TASK REQUIREMENTS —
Nothing in the records should change; write them all out exactly.

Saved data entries
[Start of section]
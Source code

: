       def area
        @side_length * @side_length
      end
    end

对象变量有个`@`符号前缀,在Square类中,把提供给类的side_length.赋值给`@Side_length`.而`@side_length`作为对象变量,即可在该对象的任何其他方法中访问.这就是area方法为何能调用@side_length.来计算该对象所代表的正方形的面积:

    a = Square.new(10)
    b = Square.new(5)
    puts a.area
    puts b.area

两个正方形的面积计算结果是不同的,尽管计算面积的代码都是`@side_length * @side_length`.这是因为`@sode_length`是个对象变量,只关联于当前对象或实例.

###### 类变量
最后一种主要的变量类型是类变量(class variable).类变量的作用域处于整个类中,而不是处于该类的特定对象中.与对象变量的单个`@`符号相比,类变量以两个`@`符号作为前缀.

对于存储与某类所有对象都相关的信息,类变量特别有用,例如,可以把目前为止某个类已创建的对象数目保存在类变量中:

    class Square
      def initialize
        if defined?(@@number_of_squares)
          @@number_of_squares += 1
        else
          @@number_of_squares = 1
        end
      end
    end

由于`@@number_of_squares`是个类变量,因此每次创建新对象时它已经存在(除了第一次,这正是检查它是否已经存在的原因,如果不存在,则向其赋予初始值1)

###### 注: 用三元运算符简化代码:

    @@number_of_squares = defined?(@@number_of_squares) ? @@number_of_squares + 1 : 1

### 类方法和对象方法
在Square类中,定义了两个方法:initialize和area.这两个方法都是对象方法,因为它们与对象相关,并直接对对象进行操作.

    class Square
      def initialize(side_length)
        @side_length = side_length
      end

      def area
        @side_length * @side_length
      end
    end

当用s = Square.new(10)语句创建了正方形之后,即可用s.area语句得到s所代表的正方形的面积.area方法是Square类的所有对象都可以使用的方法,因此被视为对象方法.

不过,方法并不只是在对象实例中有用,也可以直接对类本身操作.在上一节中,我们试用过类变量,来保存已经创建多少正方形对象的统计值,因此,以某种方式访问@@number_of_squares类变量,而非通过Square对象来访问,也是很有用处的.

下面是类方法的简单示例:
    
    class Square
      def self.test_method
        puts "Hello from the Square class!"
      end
[End of section]
TASK SOLUTION —
Source code

:       def area
        @side_length * @side_length
      end
    end

对象变量有个`@`符号前缀,在Square类中,把提供给类的side_length.赋值给`@Side_length`.而`@side_length`作为对象变量,即可在该对象的任何其他方法中访问.这就是area方法为何能调用@side_length.来计算该对象所代表的正方形的面积:

    a = Square.new(10)
    b = Square.new(5)
    puts a.area
    puts b.area

两个正方形的面积计算结果是不同的,尽管计算面积的代码都是`@side_length * @side_length`.这是因为`@sode_length`是个对象变量,只关联于当前对象或实例.

###### 类变量
最后一种主要的变量类型是类变量(class variable).类变量的作用域处于整个类中,而不是处于该类的特定对象中.与对象变量的单个`@`符号相比,类变量以两个`@`符号作为前缀.

对于存储与某类所有对象都相关的信息,类变量特别有用,例如,可以把目前为止某个类已创建的对象数目保存在类变量中:

    class Square
      def initialize
        if defined?(@@number_of_squares)
          @@number_of_squares += 1
        else
          @@number_of_squares = 1
        end
      end
    end

由于`@@number_of_squares`是个类变量,因此每次创建新对象时它已经存在(除了第一次,这正是检查它是否已经存在的原因,如果不存在,则向其赋予初始值1)

###### 注: 用三元运算符简化代码:

    @@number_of_squares = defined?(@@number_of_squares) ? @@number_of_squares + 1 : 1

### 类方法和对象方法
在Square类中,定义了两个方法:initialize和area.这两个方法都是对象方法,因为它们与对象相关,并直接对对象进行操作.

    class Square
      def initialize(side_length)
        @side_length = side_length
      end

      def area
        @side_length * @side_length
      end
    end

当用s = Square.new(10)语句创建了正方形之后,即可用s.area语句得到s所代表的正方形的面积.area方法是Square类的所有对象都可以使用的方法,因此被视为对象方法.

不过,方法并不只是在对象实例中有用,也可以直接对类本身操作.在上一节中,我们试用过类变量,来保存已经创建多少正方形对象的统计值,因此,以某种方式访问@@number_of_squares类变量,而非通过Square对象来访问,也是很有用处的.

下面是类方法的简单示例:
    
    class Square
      def self.test_method
        puts "Hello from the Square class!"
      end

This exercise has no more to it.